**Work instructions:**
All lines in the material containing the word "Evacuation" need to be copied.

⟨

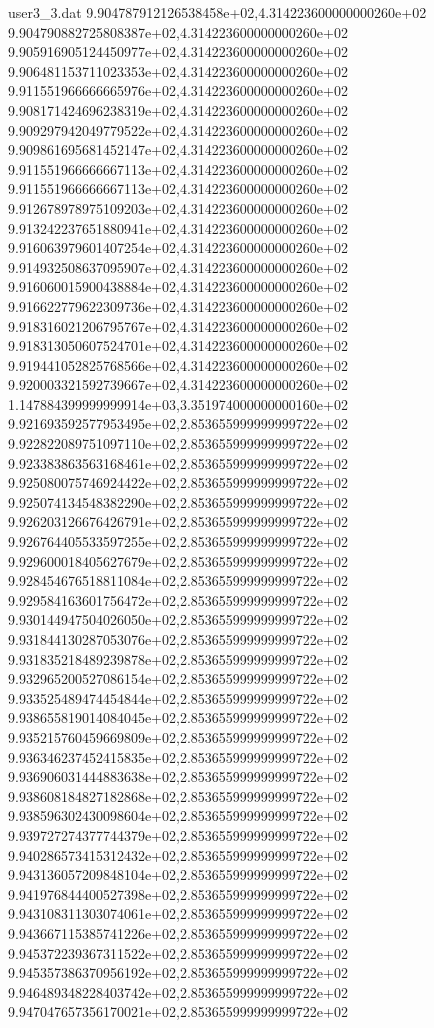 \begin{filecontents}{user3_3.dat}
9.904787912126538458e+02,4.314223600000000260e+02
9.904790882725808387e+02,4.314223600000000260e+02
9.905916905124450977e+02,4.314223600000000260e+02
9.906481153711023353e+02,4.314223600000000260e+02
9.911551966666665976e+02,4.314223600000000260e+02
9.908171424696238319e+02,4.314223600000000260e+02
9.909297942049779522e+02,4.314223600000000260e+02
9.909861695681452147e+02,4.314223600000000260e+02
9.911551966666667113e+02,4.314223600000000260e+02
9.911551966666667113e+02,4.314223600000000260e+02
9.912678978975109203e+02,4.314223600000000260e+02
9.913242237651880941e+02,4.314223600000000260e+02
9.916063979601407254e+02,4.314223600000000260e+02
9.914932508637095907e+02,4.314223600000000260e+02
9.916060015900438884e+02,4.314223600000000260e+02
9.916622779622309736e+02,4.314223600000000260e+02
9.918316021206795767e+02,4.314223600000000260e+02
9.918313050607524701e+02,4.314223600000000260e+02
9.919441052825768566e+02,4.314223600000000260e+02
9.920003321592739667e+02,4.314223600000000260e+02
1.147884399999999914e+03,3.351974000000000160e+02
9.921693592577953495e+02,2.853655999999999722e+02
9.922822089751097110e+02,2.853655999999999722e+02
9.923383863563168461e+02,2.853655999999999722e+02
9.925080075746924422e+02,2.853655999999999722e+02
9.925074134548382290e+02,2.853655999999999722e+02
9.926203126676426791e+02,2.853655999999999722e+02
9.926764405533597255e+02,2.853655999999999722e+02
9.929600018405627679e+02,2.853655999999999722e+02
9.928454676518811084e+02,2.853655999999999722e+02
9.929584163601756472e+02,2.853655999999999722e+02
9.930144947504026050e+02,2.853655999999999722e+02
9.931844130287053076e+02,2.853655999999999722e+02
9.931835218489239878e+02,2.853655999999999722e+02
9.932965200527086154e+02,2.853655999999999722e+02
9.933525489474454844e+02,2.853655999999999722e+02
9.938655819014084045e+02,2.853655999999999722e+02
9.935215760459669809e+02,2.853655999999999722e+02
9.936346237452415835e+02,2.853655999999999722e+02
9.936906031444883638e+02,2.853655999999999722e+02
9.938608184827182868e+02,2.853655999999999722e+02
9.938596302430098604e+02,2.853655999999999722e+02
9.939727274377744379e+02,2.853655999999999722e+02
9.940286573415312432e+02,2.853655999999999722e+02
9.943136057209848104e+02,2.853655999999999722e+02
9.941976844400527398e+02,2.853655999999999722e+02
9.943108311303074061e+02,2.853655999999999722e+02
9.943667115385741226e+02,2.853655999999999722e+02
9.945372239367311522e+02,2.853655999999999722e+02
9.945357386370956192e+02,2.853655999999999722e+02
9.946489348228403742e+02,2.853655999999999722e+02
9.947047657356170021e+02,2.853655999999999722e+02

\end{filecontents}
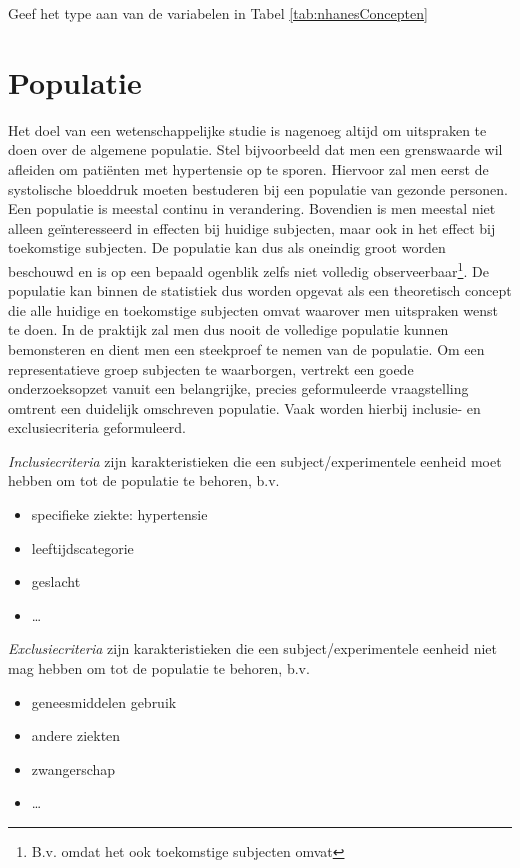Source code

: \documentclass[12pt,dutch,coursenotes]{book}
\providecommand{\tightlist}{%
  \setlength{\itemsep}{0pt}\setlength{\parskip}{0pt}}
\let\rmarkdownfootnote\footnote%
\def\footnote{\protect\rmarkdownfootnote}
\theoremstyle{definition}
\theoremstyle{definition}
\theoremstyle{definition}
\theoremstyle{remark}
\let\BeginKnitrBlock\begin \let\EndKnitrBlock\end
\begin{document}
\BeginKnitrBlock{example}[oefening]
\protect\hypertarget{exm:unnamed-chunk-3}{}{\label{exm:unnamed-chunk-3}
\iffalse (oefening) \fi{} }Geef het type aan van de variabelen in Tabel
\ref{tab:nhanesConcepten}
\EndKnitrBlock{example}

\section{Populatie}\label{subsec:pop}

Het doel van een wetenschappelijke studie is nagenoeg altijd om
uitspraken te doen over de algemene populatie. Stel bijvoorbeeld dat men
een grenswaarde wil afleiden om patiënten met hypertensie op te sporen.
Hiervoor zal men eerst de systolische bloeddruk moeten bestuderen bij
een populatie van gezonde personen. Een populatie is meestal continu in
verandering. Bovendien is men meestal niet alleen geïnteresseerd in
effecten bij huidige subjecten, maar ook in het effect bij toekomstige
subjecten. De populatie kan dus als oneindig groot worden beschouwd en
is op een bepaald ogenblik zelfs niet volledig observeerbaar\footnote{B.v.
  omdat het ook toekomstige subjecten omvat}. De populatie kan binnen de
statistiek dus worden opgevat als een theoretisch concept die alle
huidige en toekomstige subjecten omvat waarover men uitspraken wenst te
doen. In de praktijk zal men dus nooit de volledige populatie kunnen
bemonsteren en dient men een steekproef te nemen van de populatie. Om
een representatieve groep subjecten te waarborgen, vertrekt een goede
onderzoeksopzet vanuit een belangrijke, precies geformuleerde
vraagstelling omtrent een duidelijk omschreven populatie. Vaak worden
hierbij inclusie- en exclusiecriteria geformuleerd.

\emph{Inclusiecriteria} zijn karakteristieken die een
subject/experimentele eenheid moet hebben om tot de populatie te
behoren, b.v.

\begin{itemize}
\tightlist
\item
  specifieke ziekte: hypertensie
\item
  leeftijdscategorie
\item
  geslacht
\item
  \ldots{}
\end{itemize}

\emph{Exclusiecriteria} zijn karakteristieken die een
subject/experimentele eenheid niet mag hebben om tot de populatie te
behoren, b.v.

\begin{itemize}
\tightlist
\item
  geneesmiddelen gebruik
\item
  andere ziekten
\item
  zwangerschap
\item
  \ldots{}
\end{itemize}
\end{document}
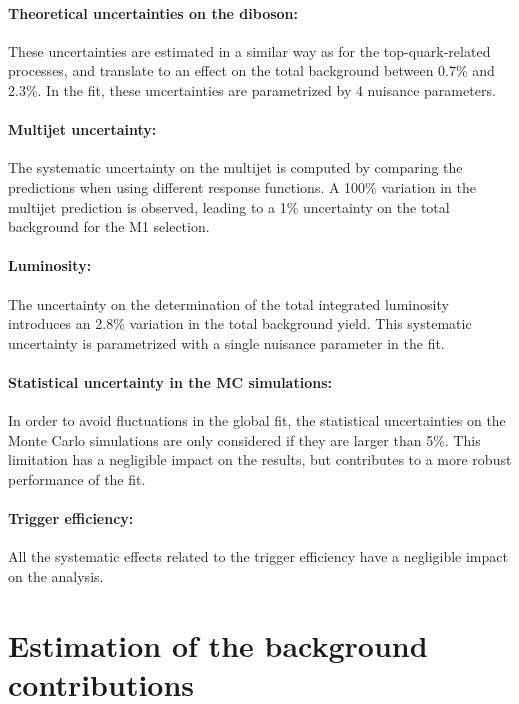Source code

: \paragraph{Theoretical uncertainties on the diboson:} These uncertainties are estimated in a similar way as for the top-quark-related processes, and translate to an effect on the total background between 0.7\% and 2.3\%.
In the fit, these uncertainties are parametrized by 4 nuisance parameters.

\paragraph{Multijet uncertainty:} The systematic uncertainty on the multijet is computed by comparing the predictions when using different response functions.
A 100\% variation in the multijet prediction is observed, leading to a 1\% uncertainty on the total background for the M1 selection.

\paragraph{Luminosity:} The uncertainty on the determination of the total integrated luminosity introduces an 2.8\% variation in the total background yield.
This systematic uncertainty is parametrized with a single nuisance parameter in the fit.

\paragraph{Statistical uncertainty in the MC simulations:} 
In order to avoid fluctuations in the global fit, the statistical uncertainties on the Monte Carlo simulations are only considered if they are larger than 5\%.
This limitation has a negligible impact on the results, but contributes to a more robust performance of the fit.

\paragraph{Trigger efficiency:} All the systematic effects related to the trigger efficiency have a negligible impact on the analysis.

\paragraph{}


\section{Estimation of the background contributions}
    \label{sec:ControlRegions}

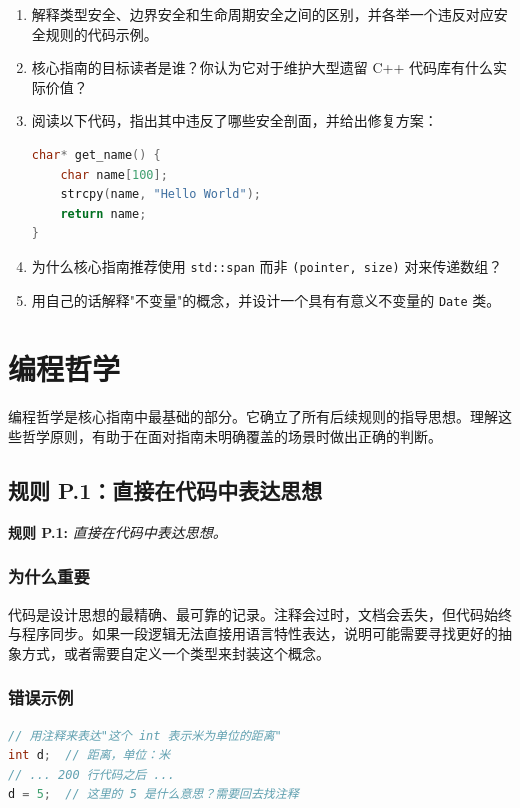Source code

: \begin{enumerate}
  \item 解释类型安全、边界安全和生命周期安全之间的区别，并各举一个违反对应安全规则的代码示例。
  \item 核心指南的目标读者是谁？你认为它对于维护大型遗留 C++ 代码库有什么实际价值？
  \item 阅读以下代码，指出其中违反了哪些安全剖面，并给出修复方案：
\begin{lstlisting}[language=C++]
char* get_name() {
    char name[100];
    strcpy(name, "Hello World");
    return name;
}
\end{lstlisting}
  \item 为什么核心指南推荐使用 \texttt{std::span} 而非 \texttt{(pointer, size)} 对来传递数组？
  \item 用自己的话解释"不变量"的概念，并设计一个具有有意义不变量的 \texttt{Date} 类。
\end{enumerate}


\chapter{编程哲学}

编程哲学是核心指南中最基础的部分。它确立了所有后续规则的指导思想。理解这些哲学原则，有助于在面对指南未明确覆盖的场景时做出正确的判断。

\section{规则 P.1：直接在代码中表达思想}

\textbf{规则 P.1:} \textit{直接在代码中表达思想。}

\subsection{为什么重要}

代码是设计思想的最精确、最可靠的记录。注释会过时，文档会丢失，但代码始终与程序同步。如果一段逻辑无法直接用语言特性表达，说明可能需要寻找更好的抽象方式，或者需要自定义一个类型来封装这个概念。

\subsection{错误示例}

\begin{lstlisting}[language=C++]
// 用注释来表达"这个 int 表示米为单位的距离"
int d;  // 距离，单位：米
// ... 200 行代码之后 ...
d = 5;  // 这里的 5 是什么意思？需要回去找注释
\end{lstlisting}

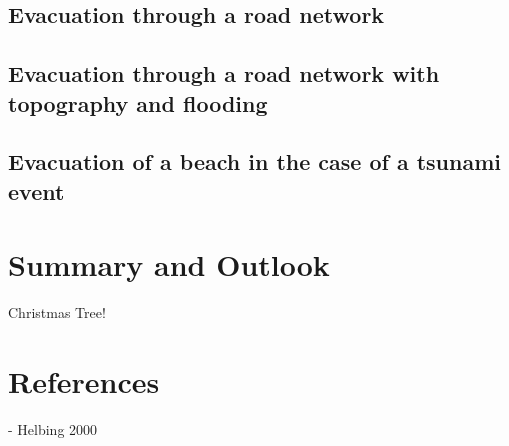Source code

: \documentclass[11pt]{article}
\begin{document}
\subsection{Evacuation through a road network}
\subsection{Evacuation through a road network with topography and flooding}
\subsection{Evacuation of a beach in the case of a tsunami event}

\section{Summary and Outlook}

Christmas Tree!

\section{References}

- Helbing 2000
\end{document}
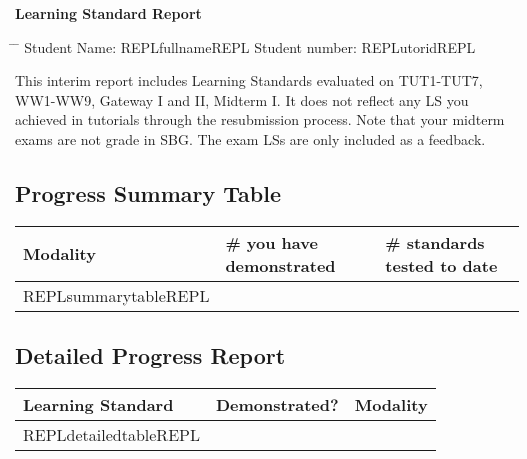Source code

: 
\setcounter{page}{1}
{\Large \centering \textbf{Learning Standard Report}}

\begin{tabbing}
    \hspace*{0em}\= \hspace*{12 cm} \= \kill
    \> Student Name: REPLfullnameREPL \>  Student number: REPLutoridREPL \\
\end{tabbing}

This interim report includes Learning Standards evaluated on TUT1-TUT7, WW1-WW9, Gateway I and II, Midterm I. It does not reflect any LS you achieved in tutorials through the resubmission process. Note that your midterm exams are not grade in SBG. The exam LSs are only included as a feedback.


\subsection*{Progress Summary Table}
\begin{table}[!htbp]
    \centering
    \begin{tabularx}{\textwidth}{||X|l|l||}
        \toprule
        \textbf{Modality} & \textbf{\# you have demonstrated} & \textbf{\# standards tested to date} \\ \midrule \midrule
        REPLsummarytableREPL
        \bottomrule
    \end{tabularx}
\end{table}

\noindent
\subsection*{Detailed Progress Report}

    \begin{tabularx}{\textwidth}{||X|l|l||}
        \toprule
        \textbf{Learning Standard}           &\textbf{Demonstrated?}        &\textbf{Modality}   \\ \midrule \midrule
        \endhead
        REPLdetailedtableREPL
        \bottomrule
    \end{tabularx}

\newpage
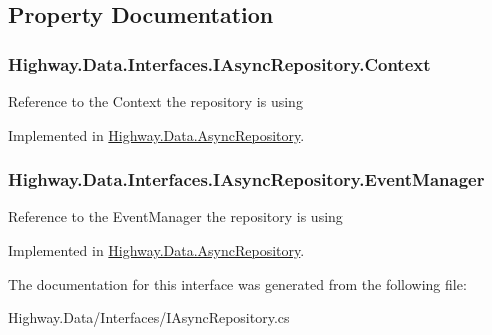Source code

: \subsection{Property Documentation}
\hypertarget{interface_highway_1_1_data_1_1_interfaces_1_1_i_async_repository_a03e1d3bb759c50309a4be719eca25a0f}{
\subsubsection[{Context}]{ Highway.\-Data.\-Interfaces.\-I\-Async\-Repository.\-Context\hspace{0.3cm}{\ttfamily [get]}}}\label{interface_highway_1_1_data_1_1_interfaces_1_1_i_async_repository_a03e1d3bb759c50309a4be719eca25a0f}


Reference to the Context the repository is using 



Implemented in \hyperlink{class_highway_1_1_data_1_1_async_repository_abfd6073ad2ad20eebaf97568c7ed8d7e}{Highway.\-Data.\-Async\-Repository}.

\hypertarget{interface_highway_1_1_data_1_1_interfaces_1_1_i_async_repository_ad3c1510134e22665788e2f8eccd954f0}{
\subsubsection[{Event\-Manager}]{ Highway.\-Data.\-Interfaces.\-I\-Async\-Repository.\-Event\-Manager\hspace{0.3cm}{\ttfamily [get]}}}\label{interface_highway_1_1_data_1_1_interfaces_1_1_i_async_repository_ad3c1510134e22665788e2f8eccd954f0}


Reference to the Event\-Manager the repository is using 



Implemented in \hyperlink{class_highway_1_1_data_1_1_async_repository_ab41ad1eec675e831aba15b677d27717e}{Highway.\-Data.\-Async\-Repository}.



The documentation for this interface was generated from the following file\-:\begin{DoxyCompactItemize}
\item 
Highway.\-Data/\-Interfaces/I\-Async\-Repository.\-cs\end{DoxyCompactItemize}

⟩

**Output:**
\subsection{Evacuation through a road network}
\subsection{Evacuation through a road network with topography and flooding}
\subsection{Evacuation of a beach in the case of a tsunami event}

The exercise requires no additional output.